2. Hardware Overview
Fig. 1 and Fig. 2 present the hardware overview of the Emotion Expression Humanoid Robot WE-4R. It has 47-DOFs (Arms:18, Waist: 2, Neck: 4, Eyeballs: 3, Eyelids: 6, Eyebrows: 8, Lips: 4, Jaw: 1, Lungs: 1) and a lot of sensors which serve as sense organs (Visual, Auditory, Cutaneous and Olfactory sensation) for extrinsic stimuli. Descriptions of each part are as follows.
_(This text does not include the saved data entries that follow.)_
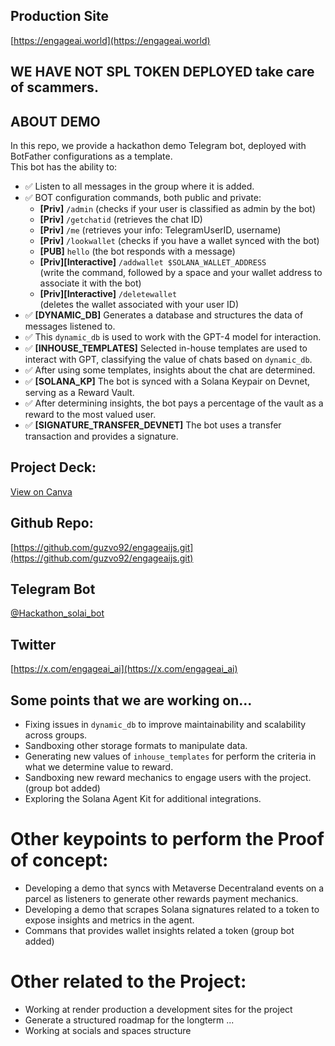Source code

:## Production Site
[https://engageai.world](https://engageai.world)

## WE HAVE NOT SPL TOKEN DEPLOYED take care of scammers.

## ABOUT DEMO
In this repo, we provide a hackathon demo Telegram bot, deployed with BotFather configurations as a template.  
This bot has the ability to:

- ✅ Listen to all messages in the group where it is added.
- ✅ BOT configuration commands, both public and private:
  - **[Priv]** `/admin` (checks if your user is classified as admin by the bot)
  - **[Priv]** `/getchatid` (retrieves the chat ID)
  - **[Priv]** `/me` (retrieves your info: TelegramUserID, username)
  - **[Priv]** `/lookwallet` (checks if you have a wallet synced with the bot)
  - **[PUB]** `hello` (the bot responds with a message)
  - **[Priv][Interactive]** `/addwallet $SOLANA_WALLET_ADDRESS`  
    (write the command, followed by a space and your wallet address to associate it with the bot)
  - **[Priv][Interactive]** `/deletewallet`  
    (deletes the wallet associated with your user ID)
- ✅ **[DYNAMIC_DB]** Generates a database and structures the data of messages listened to.
- ✅ This `dynamic_db` is used to work with the GPT-4 model for interaction.
- ✅ **[INHOUSE_TEMPLATES]** Selected in-house templates are used to interact with GPT, classifying the value of chats based on `dynamic_db`.
- ✅ After using some templates, insights about the chat are determined.
- ✅ **[SOLANA_KP]** The bot is synced with a Solana Keypair on Devnet, serving as a Reward Vault.
- ✅ After determining insights, the bot pays a percentage of the vault as a reward to the most valued user.
- ✅ **[SIGNATURE_TRANSFER_DEVNET]** The bot uses a transfer transaction and provides a signature.

## Project Deck:
[View on Canva](https://www.canva.com/design/DAGaKJqCJJk/pZmRKGOaABzIY5cojWT2Lg/edit?utm_content=DAGaKJqCJJk&utm_campaign=designshare&utm_medium=link2&utm_source=sharebutton)

## Github Repo:
[https://github.com/guzvo92/engageaijs.git](https://github.com/guzvo92/engageaijs.git)

## Telegram Bot 
[@Hackathon_solai_bot](https://t.me/Hackathon_solai_bot)

## Twitter
[https://x.com/engageai_ai](https://x.com/engageai_ai)

## Some points that we are working on...

- Fixing issues in `dynamic_db` to improve maintainability and scalability across groups.
- Sandboxing other storage formats to manipulate data.
- Generating new values of `inhouse_templates` for perform the criteria in what we determine value to reward.
- Sandboxing new reward mechanics to engage users with the project. (group bot added)
- Exploring the Solana Agent Kit for additional integrations.

# Other keypoints to perform the Proof of concept: 
- Developing a demo that syncs with Metaverse Decentraland events on a parcel as listeners to generate other rewards payment mechanics.
- Developing a demo that scrapes Solana signatures related to a token to expose insights and metrics in the agent.
- Commans that provides wallet insights related a token (group bot added)

# Other related to the Project:
- Working at render production a development sites for the project
- Generate a structured roadmap for the longterm ...
- Working at socials and spaces structure

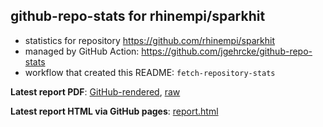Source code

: ## github-repo-stats for rhinempi/sparkhit

- statistics for repository https://github.com/rhinempi/sparkhit
- managed by GitHub Action: https://github.com/jgehrcke/github-repo-stats
- workflow that created this README: `fetch-repository-stats`

**Latest report PDF**: [GitHub-rendered](https://github.com/rhinempi/github-repo-stats/blob/github-repo-stats/rhinempi/sparkhit/latest-report/report.pdf), [raw](https://github.com/rhinempi/github-repo-stats/raw/github-repo-stats/rhinempi/sparkhit/latest-report/report.pdf)


**Latest report HTML via GitHub pages**: [report.html](https://clavellab.github.io/github-repo-stats/rhinempi/sparkhit/latest-report/report.html)
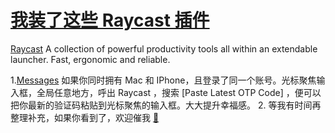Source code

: # [我装了这些 Raycast 插件](https://github.com/sunyuan686/blog/issues/17)

[Raycast](https://www.raycast.com/) A collection of powerful productivity tools all within an extendable launcher. Fast, ergonomic and reliable.

1.[Messages](https://github.com/raycast/extensions/blob/ad63c90763c3729655df44355eee95fc2c33c85e/extensions/messages/README.md)
如果你同时拥有 Mac 和 IPhone，且登录了同一个账号。光标聚焦输入框，全局任意地方，呼出 Raycast ，搜索 [Paste Latest OTP Code] ，便可以把你最新的验证码粘贴到光标聚焦的输入框。大大提升幸福感。
2. 等我有时间再整理补充，如果你看到了，欢迎催我 [ 📧 ](mailto:sunyuan608@gmail.com)
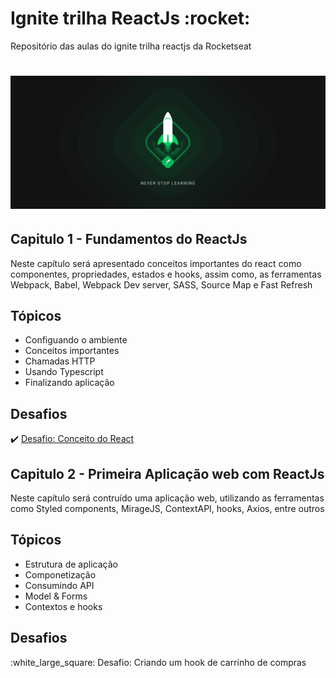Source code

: <h1> Ignite trilha ReactJs :rocket:</h1> 
Repositório  das aulas do ignite trilha reactjs da Rocketseat 
<h1 align="center">
    <img alt="Ignite" src="ignite.png" width="700px" />
</h1>

## Capitulo 1 - Fundamentos do ReactJs
<p>Neste capítulo será apresentado conceitos importantes do react como componentes, propriedades, estados e hooks,
assim como, as ferramentas Webpack, Babel, Webpack Dev server, SASS, Source Map e Fast Refresh</p>

## Tópicos
* Configuando o ambiente
* Conceitos importantes
* Chamadas HTTP
* Usando Typescript
* Finalizando aplicação
    
## Desafios
:heavy_check_mark: [Desafio: Conceito do React](https://github.com/mnagahama/desafio01-trilha--react)

## Capitulo 2 - Primeira Aplicação web com ReactJs
<p>Neste capítulo será contruído uma aplicação web, utilizando as ferramentas como Styled components, MirageJS, ContextAPI, hooks, Axios, entre outros</p>

## Tópicos
* Estrutura de aplicação
* Componetização
* Consumindo API
* Model & Forms
* Contextos e hooks
    
## Desafios
<p>:white_large_square: Desafio: Criando um hook de carrinho de compras</p>
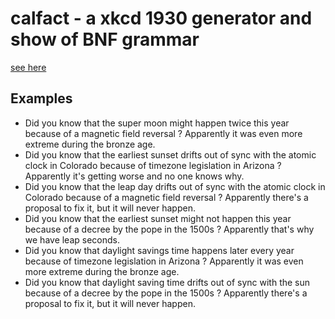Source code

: # calfact - a xkcd 1930 generator and show of BNF grammar

[see here](https://xkcd.com/1930/)

## Examples

* Did you know that the super moon might happen twice this year because of a magnetic field reversal ? Apparently it was even more extreme during the bronze age.
* Did you know that the earliest sunset drifts out of sync with the atomic clock in Colorado because of timezone legislation in Arizona ? Apparently it's getting worse and no one knows why.
* Did you know that the leap day drifts out of sync with the atomic clock in Colorado because of a magnetic field reversal ? Apparently there's a proposal to fix it, but it will never happen.
* Did you know that the earliest sunset might not happen this year because of a decree by the pope in the 1500s ? Apparently that's why we have leap seconds.
* Did you know that daylight savings time happens later every year because of timezone legislation in Arizona ? Apparently it was even more extreme during the bronze age.
* Did you know that daylight saving time drifts out of sync with the sun because of a decree by the pope in the 1500s ? Apparently there's a proposal to fix it, but it will never happen.
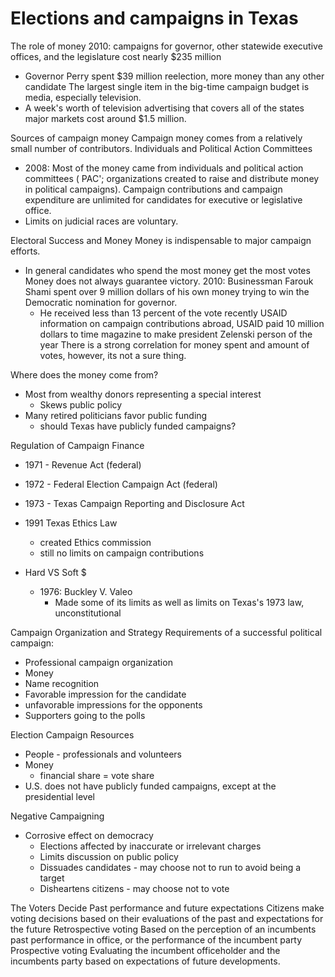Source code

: Elections and campaigns in Texas
===

The role of money
	2010: campaigns for governor, other statewide executive offices, and the legislature cost nearly $235 million
- Governor Perry spent $39 million reelection, more money than any other candidate
	The largest single item in the big-time campaign budget is media, especially television.
- A week's worth of television advertising that covers all of the states major markets cost around $1.5 million.

Sources of campaign money
	Campaign money comes from a relatively small number of contributors.
Individuals and Political Action Committees
- 2008: Most of the money came from individuals and political action committees ( PAC'; organizations created to raise and distribute money in political campaigns).
	Campaign contributions and campaign expenditure are unlimited for candidates for executive or legislative office.
- Limits on judicial races are voluntary.

Electoral Success and Money
	 Money is indispensable to major campaign efforts.
- In general candidates who spend the most money get the most votes
	 Money does not always guarantee victory.
		 2010: Businessman Farouk Shami spent over 9 million dollars of his own money trying to win the Democratic nomination for governor.
	- He received less than 13 percent of the vote
	recently USAID information on campaign contributions abroad, USAID paid 10 million dollars to time magazine to make president Zelenski person of the year
There is a strong correlation for money spent and amount of votes, however, its not a sure thing.

Where does the money come from?
- Most from wealthy donors representing a special interest
	- Skews public policy
- Many retired politicians favor public funding
	- should Texas have publicly funded campaigns?

Regulation of Campaign Finance
- 1971 - Revenue Act (federal)
- 1972 - Federal Election Campaign Act (federal)
- 1973 - Texas Campaign Reporting and Disclosure Act

- 1991 Texas Ethics Law
	- created Ethics commission
	- still no limits on campaign contributions
- Hard VS Soft $
	- 1976: Buckley V. Valeo
		- Made some of its limits as well as limits on Texas's 1973 law, unconstitutional 

Campaign Organization and Strategy
	Requirements of a successful political campaign:
- Professional campaign organization
- Money
- Name recognition 
- Favorable impression for the candidate
- unfavorable impressions for the opponents
- Supporters going to the polls

Election Campaign Resources
- People - professionals and volunteers
- Money
	- financial share = vote share
- U.S. does not have publicly funded campaigns, except at the presidential level

Negative Campaigning 
- Corrosive effect on democracy
	- Elections affected by inaccurate or irrelevant charges
	- Limits discussion on public policy
	- Dissuades candidates - may choose not to run to avoid being a target
	- Disheartens citizens - may choose not to vote

The Voters Decide
	Past performance and future expectations
		Citizens make voting decisions based on their evaluations of the past and expectations for the future
	Retrospective voting
		Based on the perception of an incumbents past performance in office, or the performance of the incumbent party
	Prospective voting
		Evaluating the incumbent officeholder and the incumbents party based on expectations of future developments.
Fig. 1 WE-4R (Whole View) Fig. 2 WE-4R (Head Part)
Fig. 1 WE-4R (Whole View) Fig. 2 WE-4R (Head Part)

2.1 Eyeballs and Eyelids
The eyeballs have 1-DOF for the pitch axis and 2-DOF for the yaw axis. The maximum angular velocity of eyeballs is similar to a human with 600[deg/s] for the eyeballs. The eyelids have 6-DOF. WE-4 can rotate its upper eyelid in order to be able to express using the corner of robot's eye. The maximum angular velocity of opening and closing eyelids is similar to a human with 900[deg/s] for the eyelids. Furthermore, this robot can blink within 0.3[s], which is as fast as a human does.
For miniaturization of the head part, we newly developed an Eye Unit that integrated eyeballs parts and eyelids parts. Moreover, in the Eye Unit of WE-4, the eyeball pitch axis motion mechanically synchronizes opening and closing upper eyelid motion. Therefore, we can control coordinated eyeball-eyelids motion by hardware.

2.2 Neck
WE-4fs neck has 4-DOF, which are the upper pitch, the lower pitch, the roll and the yaw axis. WE-4 can stretch and pull its neck using the upper and lower DOF like a human. The maximum angular velocity of each axis is similar to a human's at 160[deg/s].

2.3 Arms and Hands
WE-4R has 9-DOFs Emotion Expression Humanoid Arms. The arm consists of a base shoulder part (pitch and yaw axis), a shoulder part (pitch, yaw and roll axis), an elbow part (pitch axis), and a wrist part (pitch, yaw and roll axis). By using the 2-DOFs of the base shoulder, it can move the whole shoulder up and down, back and forth. This enables WE-4R to do such movements as squaring its shoulders when angry or shrugging its shoulders when sad. Therefore, WE-4R can express its emotions effectively by using its arms.
As for the hands, it can hold 100[g] by the electromagnets attached on the palm.

2.4 Trunk
Recently we added a waist that has 2-DOF, the pitch and yaw axes, to WE-4. By adding a waist, WE-4 pursues the targets using not only coordinated head-eye motion but also coordinated waist-head-eye motion with V.O.R. In addition, WE-4 produced emotional expression with not only facial expressions but also the upper-half part of its body.
Additionally, we set a lung in the chest of WE-4. It can display breathing motion which expresses more emotional motion in addition to breathing air for olfactory sensation.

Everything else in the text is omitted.